SaaS CAC Benchmarks by Go-to-Market Motion
CAC varies by an order of magnitude across go-to-market motions. PLG companies acquire customers at a fraction of SLG costs — median CAC for PLG freemium is under $500 — but monetize a smaller percentage of users. Enterprise field sales CAC routinely exceeds $50,000 when fully loaded with marketing overhead, quota-carrying salaries, and sales engineering time. The efficiency ratio (CAC payback period) is the more actionable metric — world-class PLG companies recoup CAC in under 6 months, while enterprise deals often run 18–24 months. The hybrid PLG-plus-sales motion that OpenView calls 'Product-Led Sales' is showing the best CAC efficiency at scale, with CAC payback periods 30–40% shorter than pure SLG.

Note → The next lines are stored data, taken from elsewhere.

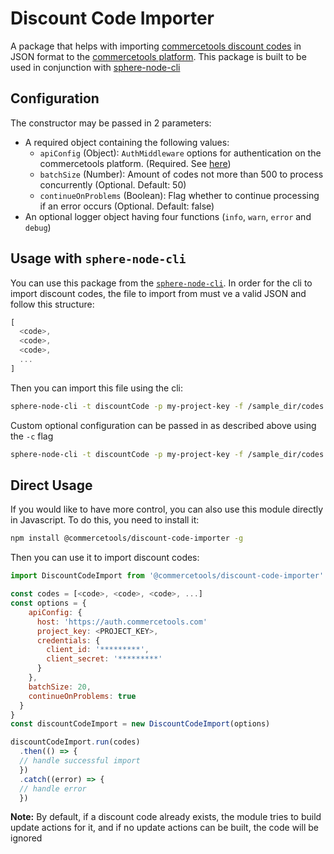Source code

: # Discount Code Importer

A package that helps with importing [commercetools discount codes](http://dev.commercetools.com/http-api-projects-discountCodes.html) in JSON format to the [commercetools platform](http://dev.commercetools.com/).
This package is built to be used in conjunction with [sphere-node-cli](https://github.com/sphereio/sphere-node-cli)

## Configuration

The constructor may be passed in 2 parameters:
- A required object containing the following values:
  - `apiConfig` (Object): `AuthMiddleware` options for authentication on the commercetools platform. (Required. See [here](https://commercetools.github.io/nodejs/sdk/api/sdkMiddlewareAuth.html#named-arguments-options))
  - `batchSize` (Number): Amount of codes not more than 500 to process concurrently (Optional. Default: 50)
  - `continueOnProblems` (Boolean): Flag whether to continue processing if an error occurs (Optional. Default: false)
- An optional logger object having four functions (`info`, `warn`, `error` and `debug`)

## Usage with `sphere-node-cli`
You can use this package from the [`sphere-node-cli`](https://github.com/sphereio/sphere-node-cli). In order for the cli to import discount codes, the file to import from must ve a valid JSON and follow this structure:
```js
[
  <code>,
  <code>,
  <code>,
  ...
]
```
Then you can import this file using the cli:
```bash
sphere-node-cli -t discountCode -p my-project-key -f /sample_dir/codes.json
```
Custom optional configuration can be passed in as described above using the `-c` flag
```bash
sphere-node-cli -t discountCode -p my-project-key -f /sample_dir/codes.json -c '{ "batchSize": 20, "continueOnProblems": false }'
```

## Direct Usage
If you would like to have more control, you can also use this module directly in Javascript. To do this, you need to install it:
```bash
npm install @commercetools/discount-code-importer -g
```
Then you can use it to import discount codes:
```js
import DiscountCodeImport from '@commercetools/discount-code-importer'

const codes = [<code>, <code>, <code>, ...]
const options = {
    apiConfig: {
      host: 'https://auth.commercetools.com'
      project_key: <PROJECT_KEY>,
      credentials: {
        client_id: '*********',
        client_secret: '*********'
      }
    },
    batchSize: 20,
    continueOnProblems: true
  }
}
const discountCodeImport = new DiscountCodeImport(options)

discountCodeImport.run(codes)
  .then(() => {
  // handle successful import
  })
  .catch((error) => {
  // handle error
  })
```

**Note:** By default, if a discount code already exists, the module tries to build update actions for it, and if no update actions can be built, the code will be ignored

| Metric | Value | Source | Year | Context |
|---|---|---|---|---|
| Median CAC — PLG / Self-ServeVC-backed | $300–$500 | OpenView Partners PLG Index 2024 | 2024 | PLG CAC looks low because product does the selling; the hidden cost is R&D investment in activation and onboarding that isn't captured in sales & marketing. |
| Median CAC — Inside Sales (SMB)SMB | $1,800–$3,500 | Pacific Crest SaaS Survey 2024 | 2024 | Inside sales at SMB ACV typically needs 2–4x ACV in CAC to remain viable — any higher and payback periods exceed 18 months. |
| Median CAC — Inside Sales (Mid-Market)Mid-Market | $6,000–$12,000 | Pacific Crest SaaS Survey 2024 | 2024 | Mid-market inside sales CAC is justified by higher ACV and lower churn, making payback periods comparable to SMB despite the larger upfront cost. |
| Median CAC — Field Sales (Enterprise)Enterprise | $35,000–$65,000 | KeyBanc Capital Markets SaaS Survey 2024 | 2024 | Enterprise CAC is only defensible with ACV above $80K and multi-year contract structures that secure 3+ year customer relationships. |
| Median CAC — Channel / Partner | $2,000–$5,000 | SaaStr Annual Benchmarks 2024 | 2024 | Channel-sourced CAC is lower but revenue sharing (typically 15–25%) reduces gross margins, so net CAC efficiency must be evaluated holistically. |
| CAC:LTV Ratio Benchmark (healthy) | 1:3 or better | Pacific Crest SaaS Survey 2024 | 2024 | A 1:3 LTV:CAC ratio is the floor for sustainable economics; best-in-class SaaS companies sustain 1:5 to 1:8 ratios at maturity. |
| PLG-plus-Sales CAC vs Pure SLG | 30–40% lower | OpenView Partners PLG Index 2024 | 2024 | The hybrid motion wins on CAC efficiency because product-qualified leads close faster with less sales overhead than cold outbound. |
Methodology
Pacific Crest SaaS Survey (n=450+ companies), KeyBanc Capital Markets Annual SaaS Survey, OpenView Partners PLG Index. Figures are median fully-loaded CAC including marketing, sales compensation, and overhead allocation.